*** Opening SUPPLIED ENTRIES ***
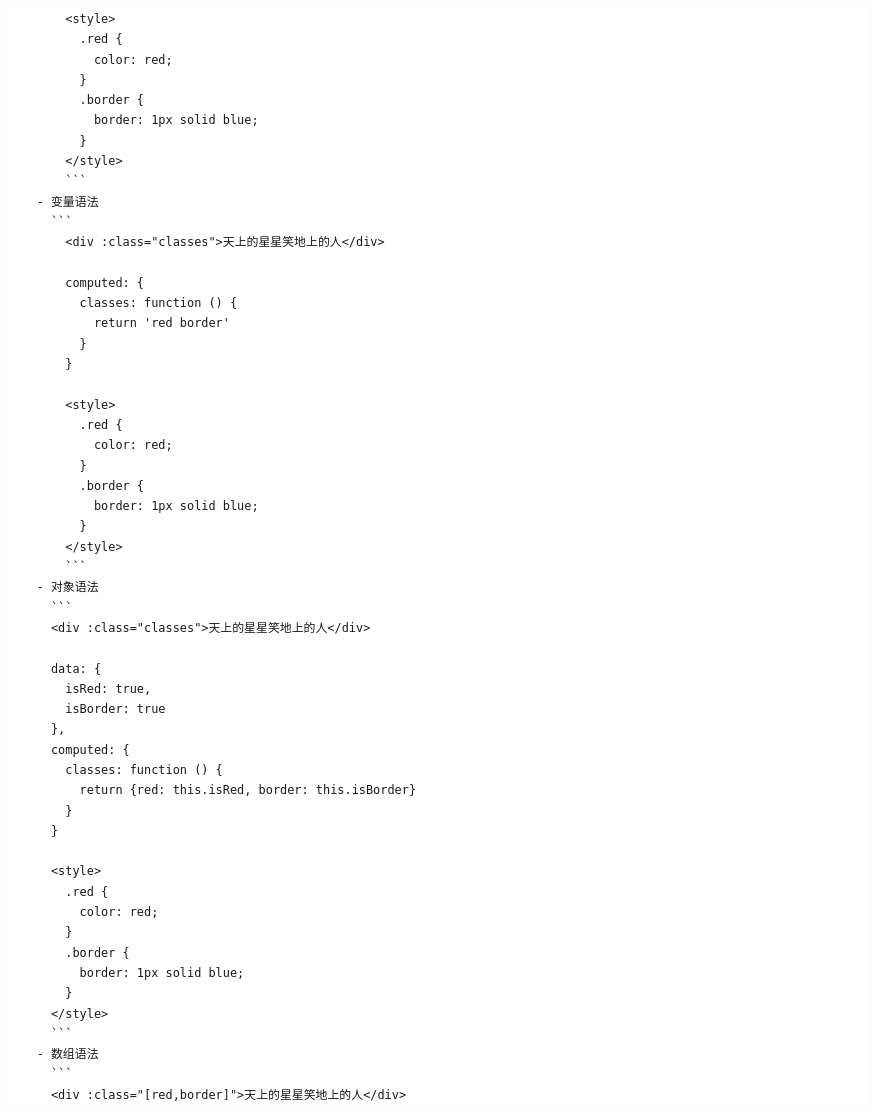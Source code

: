             <style>
              .red {
                color: red;
              }
              .border {
                border: 1px solid blue;
              }
            </style>      
            ```
        - 变量语法
          ```
            <div :class="classes">天上的星星笑地上的人</div>
            
            computed: {                        
              classes: function () {
                return 'red border'
              }
            }

            <style>
              .red {
                color: red;
              }
              .border {
                border: 1px solid blue;
              }
            </style>      
            ```
        - 对象语法
          ```
          <div :class="classes">天上的星星笑地上的人</div>

          data: {
            isRed: true,
            isBorder: true
          },
          computed: {                        
            classes: function () {
              return {red: this.isRed, border: this.isBorder}
            }
          }

          <style>
            .red {
              color: red;
            }
            .border {
              border: 1px solid blue;
            }
          </style>      
          ```
        - 数组语法
          ```
          <div :class="[red,border]">天上的星星笑地上的人</div>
*** Closing SUPPLIED ENTRIES ***
WHAT THE EXERCISE ASKS :: Please reproduce each entry exactly as given and omit the pictures.

TASK SOLUTION ::
Source code

:             <style>
              .red {
                color: red;
              }
              .border {
                border: 1px solid blue;
              }
            </style>      
            ```
        - 变量语法
          ```
            <div :class="classes">天上的星星笑地上的人</div>
            
            computed: {                        
              classes: function () {
                return 'red border'
              }
            }

            <style>
              .red {
                color: red;
              }
              .border {
                border: 1px solid blue;
              }
            </style>      
            ```
        - 对象语法
          ```
          <div :class="classes">天上的星星笑地上的人</div>

          data: {
            isRed: true,
            isBorder: true
          },
          computed: {                        
            classes: function () {
              return {red: this.isRed, border: this.isBorder}
            }
          }

          <style>
            .red {
              color: red;
            }
            .border {
              border: 1px solid blue;
            }
          </style>      
          ```
        - 数组语法
          ```
          <div :class="[red,border]">天上的星星笑地上的人</div>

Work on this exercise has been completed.